Sunday, June 26, 2022

Butteri & Maremmano

Salvete Omnes,

Giovanni Fattori pinxit

let us gallop for a moment to Tuscany, where in the Maremma (used to be marshes) region there have been the butteri or  Italian 'cowboys' astride their Maremmano (a genetic and phenotypic study via researchgate page, a genetic study of the breed vs other European horse breed via academia page) horses (horse breeders page , Club page) - - all wiki commons galleries.

Giovanni Fattori painted this scene of foal breaking butteri-style



Dario T. W. said... These local cowboys are called Butteri (buttero for singular), and they have been around for the last 250 years taming the wild horses of the area (Cavallo Maremmano) and taking care of wild longhorn cattle (the native Maremmana breed) and sheep.

The buttero’s attire consists of coarse cotton pants, leggings, a velvet jacket and a hat. He carries the mazzarella, a stick employed for herding oxen and horses, and sits on the characteristic saddle called bardella. Some butteri use the scafarda, an old saddle still used by the Italian Army that is ideal for trekking and endurance in military style.

Dario T. W. said...
Like for Western riding, the Tuscan riding style developed according to the butteri's needs of working livestock from horseback. Like a cowboy, a Buttero rides his horse with one hand, holding a mazzarella, a long stick with a hook in the other hand employed for herding oxen and horses. He usually rides the typical horse of the Maremma, Cavallo Maremmano, and tends cattle (such as the native Maremmana breed) and sheep. The characteristic saddle is called a bardella.

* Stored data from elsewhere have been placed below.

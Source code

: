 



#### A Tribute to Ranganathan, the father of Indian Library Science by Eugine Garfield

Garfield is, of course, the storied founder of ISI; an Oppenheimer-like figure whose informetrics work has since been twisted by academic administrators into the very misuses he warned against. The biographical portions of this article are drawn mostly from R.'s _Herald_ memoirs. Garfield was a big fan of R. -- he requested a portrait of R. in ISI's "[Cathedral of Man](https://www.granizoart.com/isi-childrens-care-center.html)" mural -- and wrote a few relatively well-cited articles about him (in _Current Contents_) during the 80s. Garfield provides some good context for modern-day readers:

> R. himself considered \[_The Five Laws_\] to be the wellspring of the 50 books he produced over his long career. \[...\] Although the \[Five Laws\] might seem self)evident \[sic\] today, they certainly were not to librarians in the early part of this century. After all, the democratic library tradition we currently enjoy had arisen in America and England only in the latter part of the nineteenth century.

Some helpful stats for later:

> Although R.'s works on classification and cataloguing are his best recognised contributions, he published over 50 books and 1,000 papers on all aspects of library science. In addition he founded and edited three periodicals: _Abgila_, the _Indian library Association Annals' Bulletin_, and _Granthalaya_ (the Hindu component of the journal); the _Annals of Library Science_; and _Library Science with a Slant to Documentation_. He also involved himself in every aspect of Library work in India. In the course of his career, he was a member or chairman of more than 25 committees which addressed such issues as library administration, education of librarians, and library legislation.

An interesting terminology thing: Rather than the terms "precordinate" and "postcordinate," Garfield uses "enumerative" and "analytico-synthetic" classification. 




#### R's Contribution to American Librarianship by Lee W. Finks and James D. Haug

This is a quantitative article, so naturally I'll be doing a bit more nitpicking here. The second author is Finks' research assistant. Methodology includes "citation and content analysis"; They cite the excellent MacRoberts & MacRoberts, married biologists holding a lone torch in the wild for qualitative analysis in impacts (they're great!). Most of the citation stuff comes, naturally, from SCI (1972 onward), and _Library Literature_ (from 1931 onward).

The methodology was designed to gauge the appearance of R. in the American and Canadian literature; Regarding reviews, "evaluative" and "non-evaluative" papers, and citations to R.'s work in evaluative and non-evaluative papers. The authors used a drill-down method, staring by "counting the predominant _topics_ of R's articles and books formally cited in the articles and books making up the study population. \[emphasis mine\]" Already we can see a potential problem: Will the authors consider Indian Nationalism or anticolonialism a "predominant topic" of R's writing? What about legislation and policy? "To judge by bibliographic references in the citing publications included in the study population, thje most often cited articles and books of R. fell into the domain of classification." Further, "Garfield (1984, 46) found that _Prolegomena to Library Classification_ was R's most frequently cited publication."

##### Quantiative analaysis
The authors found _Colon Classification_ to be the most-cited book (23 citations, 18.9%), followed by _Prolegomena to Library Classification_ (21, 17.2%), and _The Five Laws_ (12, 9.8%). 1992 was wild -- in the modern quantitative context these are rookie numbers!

The buttero's attire consists of grey cotton pants, a velvet jacket and a black hat. He protects himself from the rain with a large mantle called the "pastrano".

Also belonging to the tradition are the two types of saddle used in Monta Maremma: the scafarda, from the military built on wooden saddle, and the poorest bardella.

On the first Sunday in August the Butteri gather and brand the cattle, showing off their skills as horsemen.

Dario T. W. said...
The first “horned saddles” or “buttera saddles” date back to the second half of the 16th century, during the period of Spanish influence, with the establishment of the State of the Garrisons in Tuscany, in 1557, at the behest of Federico II, King of Spain.

The saddle had a very robust structure. It was constructed around a wooden frame made from fig (a very pliable wood) and reinforced with iron braces; the saddle was attached to the horse with a double anchoring system, with buckled supports and a leash.These saddles were used by “butteri” (cowherds), hence the name, in their arduous work with the cattle herds of the Grosseto Maremma.

The name buttero derives from the Latin “boum-ductor”, ox driver, or from the Greek “bùteros”, ox goader, and the buttero was in fact a herdsman. Butteros were very important figures in the local area, as they were able to manage herds of untamed livestock in the vast, inaccessible areas of the Grosseto Maremma, mounted on Maremmano horses. This saddle was used for “short work” when, after a buttero on foot had caught a cow using a “lasso”, it would be passed to a buttero on horseback, who would fix the rope to his saddle horn.

Production of this type of saddle still continues in the province of Grosseto, not only because the ancient profession of the Buttero still exists, but also because the saddle is used in equestrian tourism, which is highly developed in the area.